▸ **Problem statement**: Each line of the data below that contains "matrices" must be copied.

▸ **Available records**:
------------------------------------------------

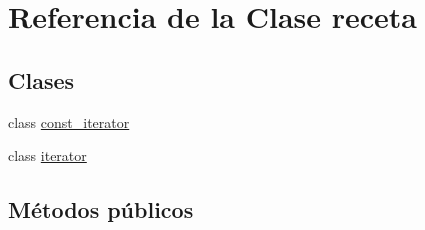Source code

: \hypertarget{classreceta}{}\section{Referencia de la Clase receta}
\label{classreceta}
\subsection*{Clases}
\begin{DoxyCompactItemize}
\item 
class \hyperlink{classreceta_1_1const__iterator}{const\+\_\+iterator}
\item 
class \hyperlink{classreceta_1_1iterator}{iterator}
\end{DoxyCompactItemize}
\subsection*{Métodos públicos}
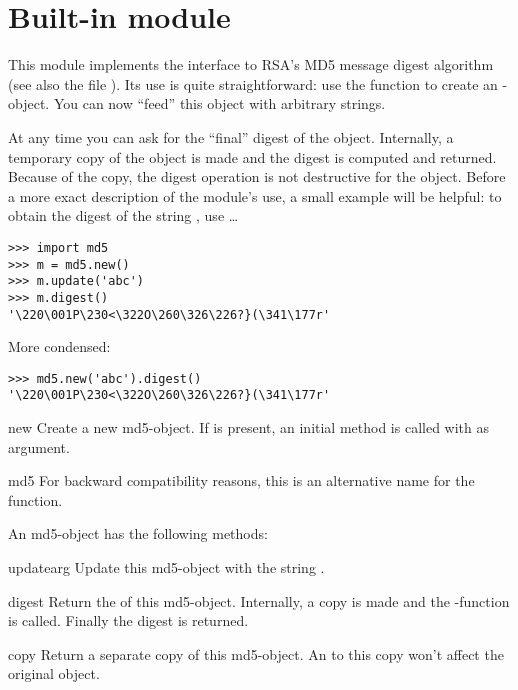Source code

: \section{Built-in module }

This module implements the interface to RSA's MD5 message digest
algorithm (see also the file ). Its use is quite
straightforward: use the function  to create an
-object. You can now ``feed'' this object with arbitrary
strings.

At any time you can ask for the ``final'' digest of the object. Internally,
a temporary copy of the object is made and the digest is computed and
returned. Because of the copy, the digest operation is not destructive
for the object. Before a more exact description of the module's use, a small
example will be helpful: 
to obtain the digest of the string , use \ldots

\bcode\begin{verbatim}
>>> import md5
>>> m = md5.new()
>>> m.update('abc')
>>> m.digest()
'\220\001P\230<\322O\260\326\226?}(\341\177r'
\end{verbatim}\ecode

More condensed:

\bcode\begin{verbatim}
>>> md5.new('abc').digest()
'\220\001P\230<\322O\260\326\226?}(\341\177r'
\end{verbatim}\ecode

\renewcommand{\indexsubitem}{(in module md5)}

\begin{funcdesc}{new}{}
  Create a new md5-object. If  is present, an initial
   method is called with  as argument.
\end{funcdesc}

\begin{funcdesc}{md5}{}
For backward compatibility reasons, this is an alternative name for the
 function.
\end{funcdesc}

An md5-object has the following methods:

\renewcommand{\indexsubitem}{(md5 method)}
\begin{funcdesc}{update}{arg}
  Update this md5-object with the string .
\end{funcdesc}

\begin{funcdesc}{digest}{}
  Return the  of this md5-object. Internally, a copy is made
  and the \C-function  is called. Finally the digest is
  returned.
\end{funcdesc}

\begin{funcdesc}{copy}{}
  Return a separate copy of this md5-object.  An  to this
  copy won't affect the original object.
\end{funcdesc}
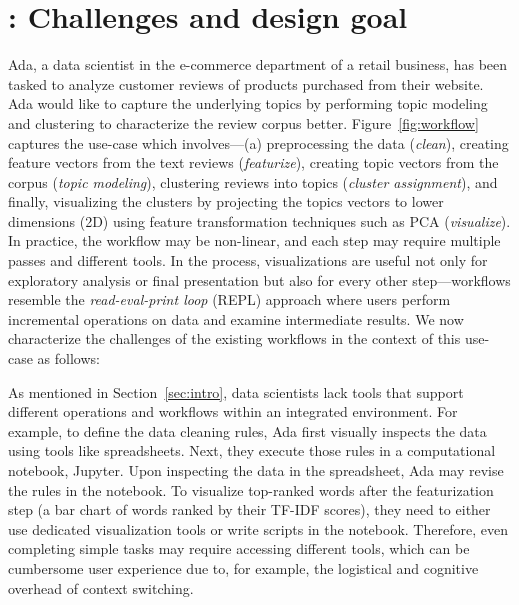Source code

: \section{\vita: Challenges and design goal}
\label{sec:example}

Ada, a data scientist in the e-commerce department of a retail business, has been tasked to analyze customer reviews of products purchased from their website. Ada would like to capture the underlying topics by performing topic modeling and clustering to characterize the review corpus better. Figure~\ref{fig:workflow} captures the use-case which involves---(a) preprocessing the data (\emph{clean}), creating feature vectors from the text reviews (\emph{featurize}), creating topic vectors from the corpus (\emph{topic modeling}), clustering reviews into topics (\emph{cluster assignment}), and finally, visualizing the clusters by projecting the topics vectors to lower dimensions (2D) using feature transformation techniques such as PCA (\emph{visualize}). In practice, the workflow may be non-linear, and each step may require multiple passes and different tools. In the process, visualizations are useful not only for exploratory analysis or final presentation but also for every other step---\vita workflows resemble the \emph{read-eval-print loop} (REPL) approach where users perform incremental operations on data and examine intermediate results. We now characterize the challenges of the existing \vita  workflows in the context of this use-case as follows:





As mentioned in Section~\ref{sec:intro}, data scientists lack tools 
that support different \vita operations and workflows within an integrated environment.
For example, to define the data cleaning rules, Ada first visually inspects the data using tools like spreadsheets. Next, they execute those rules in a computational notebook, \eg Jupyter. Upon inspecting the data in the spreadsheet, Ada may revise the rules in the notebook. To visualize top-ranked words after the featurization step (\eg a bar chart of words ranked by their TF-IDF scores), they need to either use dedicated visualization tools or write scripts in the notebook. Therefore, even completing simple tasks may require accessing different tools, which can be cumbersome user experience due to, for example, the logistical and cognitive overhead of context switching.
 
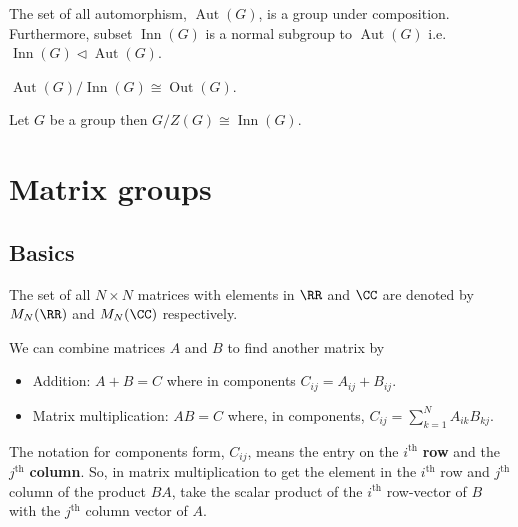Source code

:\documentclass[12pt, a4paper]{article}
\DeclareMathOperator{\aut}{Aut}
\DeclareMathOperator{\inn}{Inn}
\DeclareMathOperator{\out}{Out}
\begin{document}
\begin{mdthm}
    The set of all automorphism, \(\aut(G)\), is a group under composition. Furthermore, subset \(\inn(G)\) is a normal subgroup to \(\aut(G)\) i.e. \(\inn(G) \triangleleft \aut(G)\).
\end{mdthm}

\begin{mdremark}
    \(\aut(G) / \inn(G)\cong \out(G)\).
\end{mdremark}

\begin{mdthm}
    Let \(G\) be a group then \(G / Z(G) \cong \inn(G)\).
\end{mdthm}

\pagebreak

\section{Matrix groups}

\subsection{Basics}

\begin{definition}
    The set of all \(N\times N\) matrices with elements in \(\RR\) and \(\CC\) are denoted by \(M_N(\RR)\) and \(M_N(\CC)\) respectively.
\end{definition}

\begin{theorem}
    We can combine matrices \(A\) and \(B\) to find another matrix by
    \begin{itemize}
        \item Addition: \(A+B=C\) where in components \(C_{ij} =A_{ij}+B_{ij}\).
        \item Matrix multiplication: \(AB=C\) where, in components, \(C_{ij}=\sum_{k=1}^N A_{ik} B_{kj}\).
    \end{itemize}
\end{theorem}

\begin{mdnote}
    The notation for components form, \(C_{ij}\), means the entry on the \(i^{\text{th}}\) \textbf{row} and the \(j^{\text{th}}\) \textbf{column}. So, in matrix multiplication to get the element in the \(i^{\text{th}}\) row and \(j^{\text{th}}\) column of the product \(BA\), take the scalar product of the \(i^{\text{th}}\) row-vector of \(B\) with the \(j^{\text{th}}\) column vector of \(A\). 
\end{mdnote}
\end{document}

------------------------------------------------

▸ **Task response**:
    The set of all \(N\times N\) matrices with elements in \(\RR\) and \(\CC\) are denoted by \(M_N(\RR)\) and \(M_N(\CC)\) respectively.
    We can combine matrices \(A\) and \(B\) to find another matrix by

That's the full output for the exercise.